** Data follows **
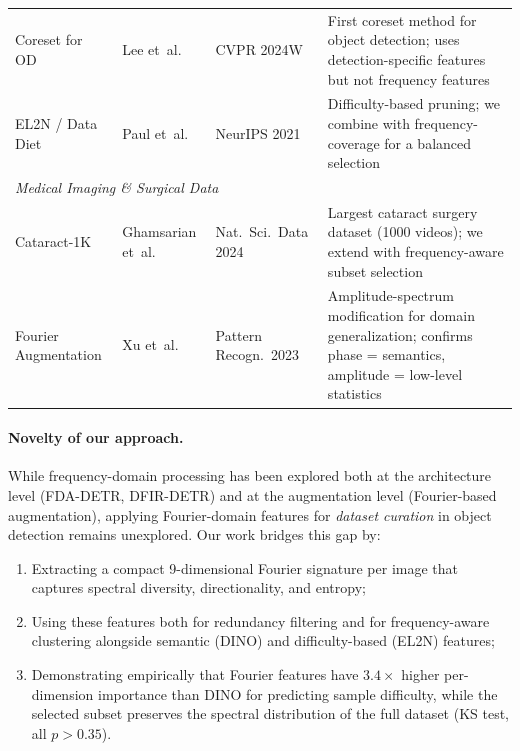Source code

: \begin{table}[t]
\begin{tabular}{p{3.2cm}p{2.5cm}p{3cm}p{5.5cm}}
\quad Coreset for OD
    & Lee et~al.
    & CVPR 2024W
    & First coreset method for object detection; uses detection-specific
      features but not frequency features \\[3pt]
\quad EL2N / Data Diet
    & Paul et~al.
    & NeurIPS 2021
    & Difficulty-based pruning; we combine with frequency-coverage for
      a balanced selection \\[3pt]
\midrule
\multicolumn{4}{l}{\textit{Medical Imaging \& Surgical Data}} \\
\quad Cataract-1K
    & Ghamsarian et~al.
    & Nat.\ Sci.\ Data 2024
    & Largest cataract surgery dataset (1000 videos); we extend with
      frequency-aware subset selection \\[3pt]
\quad Fourier Augmentation
    & Xu et~al.
    & Pattern Recogn.\ 2023
    & Amplitude-spectrum modification for domain generalization;
      confirms phase = semantics, amplitude = low-level statistics \\
\bottomrule
\end{tabular}
\end{table}

\paragraph{Novelty of our approach.}
While frequency-domain processing has been explored both at the architecture
level (FDA-DETR, DFIR-DETR) and at the augmentation level (Fourier-based
augmentation), applying Fourier-domain features for \emph{dataset curation} in
object detection remains unexplored.  Our work bridges this gap by:
\begin{enumerate}
    \item Extracting a compact 9-dimensional Fourier signature per image that
          captures spectral diversity, directionality, and entropy;
    \item Using these features both for redundancy filtering and for
          frequency-aware clustering alongside semantic (DINO) and
          difficulty-based (EL2N) features;
    \item Demonstrating empirically that Fourier features have $3.4\times$
          higher per-dimension importance than DINO for predicting sample
          difficulty, while the selected subset preserves the spectral
          distribution of the full dataset (KS test, all $p > 0.35$).
\end{enumerate}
** End of Data **
§ **Assignment**:
Please report every line of the records above that contains the word "detection".

§ **Result for this exercise**:
    & First coreset method for object detection; uses detection-specific
object detection remains unexplored.  Our work bridges this gap by:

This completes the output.